Record excerpts –
============
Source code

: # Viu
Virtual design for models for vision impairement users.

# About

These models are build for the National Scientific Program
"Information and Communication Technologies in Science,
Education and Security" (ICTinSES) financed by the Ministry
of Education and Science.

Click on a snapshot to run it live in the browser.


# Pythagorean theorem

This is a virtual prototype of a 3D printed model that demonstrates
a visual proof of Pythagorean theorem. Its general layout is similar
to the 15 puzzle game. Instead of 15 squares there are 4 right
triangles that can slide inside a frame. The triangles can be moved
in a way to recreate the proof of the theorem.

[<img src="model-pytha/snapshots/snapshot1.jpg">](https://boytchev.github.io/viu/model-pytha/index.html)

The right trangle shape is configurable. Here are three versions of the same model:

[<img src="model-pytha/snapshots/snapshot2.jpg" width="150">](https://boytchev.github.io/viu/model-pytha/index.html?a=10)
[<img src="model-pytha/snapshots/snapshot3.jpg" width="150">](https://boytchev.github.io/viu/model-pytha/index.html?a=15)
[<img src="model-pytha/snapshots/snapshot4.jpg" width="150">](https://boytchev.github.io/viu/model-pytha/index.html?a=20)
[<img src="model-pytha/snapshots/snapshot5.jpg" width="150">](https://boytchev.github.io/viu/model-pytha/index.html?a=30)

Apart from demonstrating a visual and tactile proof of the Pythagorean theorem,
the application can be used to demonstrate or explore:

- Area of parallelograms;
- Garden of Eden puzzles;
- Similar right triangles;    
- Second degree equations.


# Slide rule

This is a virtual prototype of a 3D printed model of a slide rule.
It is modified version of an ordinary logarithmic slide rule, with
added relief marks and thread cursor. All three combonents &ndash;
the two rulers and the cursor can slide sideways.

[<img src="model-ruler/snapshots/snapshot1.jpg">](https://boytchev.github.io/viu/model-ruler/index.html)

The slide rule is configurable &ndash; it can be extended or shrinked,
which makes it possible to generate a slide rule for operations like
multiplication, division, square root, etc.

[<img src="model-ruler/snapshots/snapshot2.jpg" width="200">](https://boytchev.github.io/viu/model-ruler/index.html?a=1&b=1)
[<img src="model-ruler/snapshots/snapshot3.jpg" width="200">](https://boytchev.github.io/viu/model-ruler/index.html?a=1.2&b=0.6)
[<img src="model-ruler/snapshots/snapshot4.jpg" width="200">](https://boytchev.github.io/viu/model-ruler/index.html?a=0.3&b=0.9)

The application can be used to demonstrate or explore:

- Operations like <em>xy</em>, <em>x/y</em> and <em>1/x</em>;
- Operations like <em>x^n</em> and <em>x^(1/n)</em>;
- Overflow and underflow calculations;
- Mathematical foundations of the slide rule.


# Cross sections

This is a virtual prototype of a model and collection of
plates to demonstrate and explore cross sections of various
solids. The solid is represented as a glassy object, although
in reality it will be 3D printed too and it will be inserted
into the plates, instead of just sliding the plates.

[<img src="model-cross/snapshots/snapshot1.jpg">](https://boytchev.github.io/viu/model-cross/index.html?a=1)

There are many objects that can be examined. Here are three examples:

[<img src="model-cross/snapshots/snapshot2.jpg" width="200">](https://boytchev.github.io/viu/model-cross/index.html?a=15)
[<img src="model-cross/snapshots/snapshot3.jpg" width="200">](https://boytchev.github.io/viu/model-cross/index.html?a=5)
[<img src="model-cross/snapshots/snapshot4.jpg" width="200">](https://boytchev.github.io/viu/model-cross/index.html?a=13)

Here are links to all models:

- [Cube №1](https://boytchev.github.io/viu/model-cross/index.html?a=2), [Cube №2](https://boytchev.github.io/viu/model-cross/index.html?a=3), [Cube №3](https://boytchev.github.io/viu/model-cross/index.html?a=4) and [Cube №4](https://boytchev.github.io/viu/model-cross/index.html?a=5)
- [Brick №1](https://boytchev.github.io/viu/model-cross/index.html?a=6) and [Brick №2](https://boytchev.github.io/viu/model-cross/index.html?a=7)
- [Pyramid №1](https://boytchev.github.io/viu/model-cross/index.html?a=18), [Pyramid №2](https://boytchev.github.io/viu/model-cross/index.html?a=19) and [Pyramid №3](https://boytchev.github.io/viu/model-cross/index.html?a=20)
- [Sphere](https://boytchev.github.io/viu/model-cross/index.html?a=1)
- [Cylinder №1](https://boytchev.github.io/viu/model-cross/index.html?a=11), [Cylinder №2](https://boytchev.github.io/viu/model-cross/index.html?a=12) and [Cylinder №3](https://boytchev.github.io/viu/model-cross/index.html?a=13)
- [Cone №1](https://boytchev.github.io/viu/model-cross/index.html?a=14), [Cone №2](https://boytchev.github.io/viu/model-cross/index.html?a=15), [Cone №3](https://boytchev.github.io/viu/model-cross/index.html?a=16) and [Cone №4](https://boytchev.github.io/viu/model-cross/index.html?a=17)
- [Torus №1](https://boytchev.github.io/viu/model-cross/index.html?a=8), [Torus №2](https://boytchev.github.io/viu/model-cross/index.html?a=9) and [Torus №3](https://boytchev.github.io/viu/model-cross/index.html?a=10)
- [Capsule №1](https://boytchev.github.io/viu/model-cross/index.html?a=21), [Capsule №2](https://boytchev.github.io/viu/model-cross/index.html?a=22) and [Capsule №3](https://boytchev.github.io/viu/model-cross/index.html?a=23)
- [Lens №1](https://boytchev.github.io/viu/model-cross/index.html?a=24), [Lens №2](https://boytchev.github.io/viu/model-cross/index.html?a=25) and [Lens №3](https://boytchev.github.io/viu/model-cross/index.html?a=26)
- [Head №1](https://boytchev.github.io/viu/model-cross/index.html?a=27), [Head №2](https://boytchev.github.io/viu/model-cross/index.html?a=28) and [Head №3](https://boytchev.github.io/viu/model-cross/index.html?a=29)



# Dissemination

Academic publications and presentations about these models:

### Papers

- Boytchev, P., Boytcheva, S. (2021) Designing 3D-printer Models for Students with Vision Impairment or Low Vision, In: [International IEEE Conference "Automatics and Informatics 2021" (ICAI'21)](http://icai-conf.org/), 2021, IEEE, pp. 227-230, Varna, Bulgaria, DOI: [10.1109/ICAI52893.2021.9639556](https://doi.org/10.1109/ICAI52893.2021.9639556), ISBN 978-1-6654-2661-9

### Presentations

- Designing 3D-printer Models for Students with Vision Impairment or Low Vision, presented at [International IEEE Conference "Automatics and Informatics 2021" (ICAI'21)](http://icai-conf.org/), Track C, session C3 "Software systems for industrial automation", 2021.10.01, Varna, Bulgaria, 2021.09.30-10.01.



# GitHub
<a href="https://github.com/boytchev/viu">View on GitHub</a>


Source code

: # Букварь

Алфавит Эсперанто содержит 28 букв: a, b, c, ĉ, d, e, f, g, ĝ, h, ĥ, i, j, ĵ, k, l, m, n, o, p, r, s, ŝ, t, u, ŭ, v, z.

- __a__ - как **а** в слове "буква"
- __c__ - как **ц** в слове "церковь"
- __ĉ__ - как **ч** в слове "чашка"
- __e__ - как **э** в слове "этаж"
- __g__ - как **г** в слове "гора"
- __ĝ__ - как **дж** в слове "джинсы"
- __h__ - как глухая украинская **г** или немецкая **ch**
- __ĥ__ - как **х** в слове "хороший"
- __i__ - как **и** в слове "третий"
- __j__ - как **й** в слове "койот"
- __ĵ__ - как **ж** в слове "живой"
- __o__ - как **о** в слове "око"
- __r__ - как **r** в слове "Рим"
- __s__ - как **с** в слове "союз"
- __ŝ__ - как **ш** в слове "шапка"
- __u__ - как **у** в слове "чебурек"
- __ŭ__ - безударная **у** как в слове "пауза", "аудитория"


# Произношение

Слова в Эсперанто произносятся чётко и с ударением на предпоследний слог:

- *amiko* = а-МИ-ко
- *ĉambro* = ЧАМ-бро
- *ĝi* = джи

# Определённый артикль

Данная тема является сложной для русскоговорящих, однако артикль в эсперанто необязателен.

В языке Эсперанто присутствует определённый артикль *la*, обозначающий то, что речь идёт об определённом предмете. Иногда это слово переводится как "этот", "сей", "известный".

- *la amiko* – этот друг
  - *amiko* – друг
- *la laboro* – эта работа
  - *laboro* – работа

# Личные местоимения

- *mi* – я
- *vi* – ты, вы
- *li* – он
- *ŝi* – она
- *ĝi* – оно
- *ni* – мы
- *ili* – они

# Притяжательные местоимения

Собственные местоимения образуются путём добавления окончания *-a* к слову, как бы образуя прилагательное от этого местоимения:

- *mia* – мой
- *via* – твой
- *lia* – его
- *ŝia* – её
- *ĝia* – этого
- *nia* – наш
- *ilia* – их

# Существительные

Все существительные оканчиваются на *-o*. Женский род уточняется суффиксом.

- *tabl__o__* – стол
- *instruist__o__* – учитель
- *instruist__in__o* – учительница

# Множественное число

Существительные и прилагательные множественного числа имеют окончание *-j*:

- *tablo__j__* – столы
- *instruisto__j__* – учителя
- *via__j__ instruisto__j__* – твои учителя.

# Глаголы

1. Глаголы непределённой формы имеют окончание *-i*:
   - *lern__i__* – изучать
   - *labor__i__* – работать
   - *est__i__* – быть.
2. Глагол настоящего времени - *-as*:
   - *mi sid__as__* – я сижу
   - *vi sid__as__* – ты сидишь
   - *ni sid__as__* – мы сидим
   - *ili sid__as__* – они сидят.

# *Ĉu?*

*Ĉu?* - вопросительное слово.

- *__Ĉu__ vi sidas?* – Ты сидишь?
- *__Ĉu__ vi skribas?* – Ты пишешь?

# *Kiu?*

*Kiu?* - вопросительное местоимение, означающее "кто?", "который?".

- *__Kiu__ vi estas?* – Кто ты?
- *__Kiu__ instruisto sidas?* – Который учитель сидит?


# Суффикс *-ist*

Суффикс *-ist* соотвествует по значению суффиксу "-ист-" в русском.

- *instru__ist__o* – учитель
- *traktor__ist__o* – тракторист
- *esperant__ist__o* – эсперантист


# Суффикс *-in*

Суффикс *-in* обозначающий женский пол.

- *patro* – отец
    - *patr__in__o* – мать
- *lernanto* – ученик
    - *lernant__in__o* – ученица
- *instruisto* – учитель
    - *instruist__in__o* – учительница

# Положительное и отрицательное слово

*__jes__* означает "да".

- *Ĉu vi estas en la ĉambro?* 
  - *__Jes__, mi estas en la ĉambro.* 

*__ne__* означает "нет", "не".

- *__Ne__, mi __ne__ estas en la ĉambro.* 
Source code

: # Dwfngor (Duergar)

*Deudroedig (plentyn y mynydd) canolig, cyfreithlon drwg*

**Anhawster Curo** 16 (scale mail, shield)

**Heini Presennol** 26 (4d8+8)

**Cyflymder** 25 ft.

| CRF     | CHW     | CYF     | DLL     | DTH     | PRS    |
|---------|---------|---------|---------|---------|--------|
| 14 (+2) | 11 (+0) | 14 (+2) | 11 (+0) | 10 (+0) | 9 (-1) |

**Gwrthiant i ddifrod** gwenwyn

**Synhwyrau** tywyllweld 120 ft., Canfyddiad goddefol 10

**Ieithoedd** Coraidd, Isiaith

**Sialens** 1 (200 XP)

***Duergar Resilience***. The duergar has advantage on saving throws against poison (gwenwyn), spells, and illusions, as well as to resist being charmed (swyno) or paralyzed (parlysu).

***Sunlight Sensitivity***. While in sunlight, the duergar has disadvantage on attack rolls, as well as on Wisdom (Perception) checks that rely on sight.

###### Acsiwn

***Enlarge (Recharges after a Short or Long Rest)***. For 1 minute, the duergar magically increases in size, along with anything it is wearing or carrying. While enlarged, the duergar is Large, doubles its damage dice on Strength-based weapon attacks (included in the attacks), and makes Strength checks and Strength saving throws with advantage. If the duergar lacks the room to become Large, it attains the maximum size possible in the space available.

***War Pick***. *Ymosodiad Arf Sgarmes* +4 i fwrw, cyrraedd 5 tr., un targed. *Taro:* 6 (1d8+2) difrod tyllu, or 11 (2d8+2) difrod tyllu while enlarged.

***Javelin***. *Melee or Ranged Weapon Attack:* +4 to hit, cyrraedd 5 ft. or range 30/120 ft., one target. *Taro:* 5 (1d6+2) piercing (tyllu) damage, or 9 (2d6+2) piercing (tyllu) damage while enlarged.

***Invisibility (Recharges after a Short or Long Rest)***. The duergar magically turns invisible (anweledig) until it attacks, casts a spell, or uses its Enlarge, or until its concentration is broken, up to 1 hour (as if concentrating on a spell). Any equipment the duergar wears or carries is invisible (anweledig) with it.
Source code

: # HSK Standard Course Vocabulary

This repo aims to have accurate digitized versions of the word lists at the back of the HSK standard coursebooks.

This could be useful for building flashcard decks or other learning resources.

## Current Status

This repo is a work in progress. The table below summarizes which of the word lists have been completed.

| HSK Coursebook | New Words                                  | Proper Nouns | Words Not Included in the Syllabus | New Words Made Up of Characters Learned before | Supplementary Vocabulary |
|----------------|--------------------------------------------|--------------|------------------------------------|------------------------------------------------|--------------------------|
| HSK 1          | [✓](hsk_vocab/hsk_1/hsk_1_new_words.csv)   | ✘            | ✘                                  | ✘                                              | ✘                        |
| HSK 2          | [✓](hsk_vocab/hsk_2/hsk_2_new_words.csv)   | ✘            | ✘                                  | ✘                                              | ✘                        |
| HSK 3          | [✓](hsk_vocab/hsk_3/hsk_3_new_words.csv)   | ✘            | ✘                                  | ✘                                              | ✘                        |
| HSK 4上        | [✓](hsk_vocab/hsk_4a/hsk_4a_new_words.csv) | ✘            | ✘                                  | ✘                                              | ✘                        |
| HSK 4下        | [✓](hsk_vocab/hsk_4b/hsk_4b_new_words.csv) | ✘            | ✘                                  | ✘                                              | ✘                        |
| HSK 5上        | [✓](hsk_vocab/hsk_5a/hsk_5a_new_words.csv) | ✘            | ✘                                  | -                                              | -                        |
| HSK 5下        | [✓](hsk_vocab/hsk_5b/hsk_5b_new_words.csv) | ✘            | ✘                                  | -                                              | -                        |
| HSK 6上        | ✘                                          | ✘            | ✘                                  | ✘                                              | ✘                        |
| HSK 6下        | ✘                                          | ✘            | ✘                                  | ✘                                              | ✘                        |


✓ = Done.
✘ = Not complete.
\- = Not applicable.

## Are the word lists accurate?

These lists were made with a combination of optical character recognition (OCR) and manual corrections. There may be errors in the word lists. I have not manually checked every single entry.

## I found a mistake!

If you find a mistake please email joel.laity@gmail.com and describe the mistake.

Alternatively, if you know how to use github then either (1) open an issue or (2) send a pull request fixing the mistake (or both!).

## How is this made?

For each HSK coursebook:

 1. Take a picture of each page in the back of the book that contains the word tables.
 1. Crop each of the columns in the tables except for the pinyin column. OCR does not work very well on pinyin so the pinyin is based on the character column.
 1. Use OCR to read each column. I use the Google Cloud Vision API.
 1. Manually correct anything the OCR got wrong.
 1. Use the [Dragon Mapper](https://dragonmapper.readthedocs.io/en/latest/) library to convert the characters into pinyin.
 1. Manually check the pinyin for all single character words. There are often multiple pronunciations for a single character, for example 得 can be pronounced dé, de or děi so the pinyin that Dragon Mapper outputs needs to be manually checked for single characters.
============
Task statement – Copy every line of the material in which the word "tables" occurs.

Result –
 1. Take a picture of each page in the back of the book that contains the word tables.
 1. Crop each of the columns in the tables except for the pinyin column. OCR does not work very well on pinyin so the pinyin is based on the character column.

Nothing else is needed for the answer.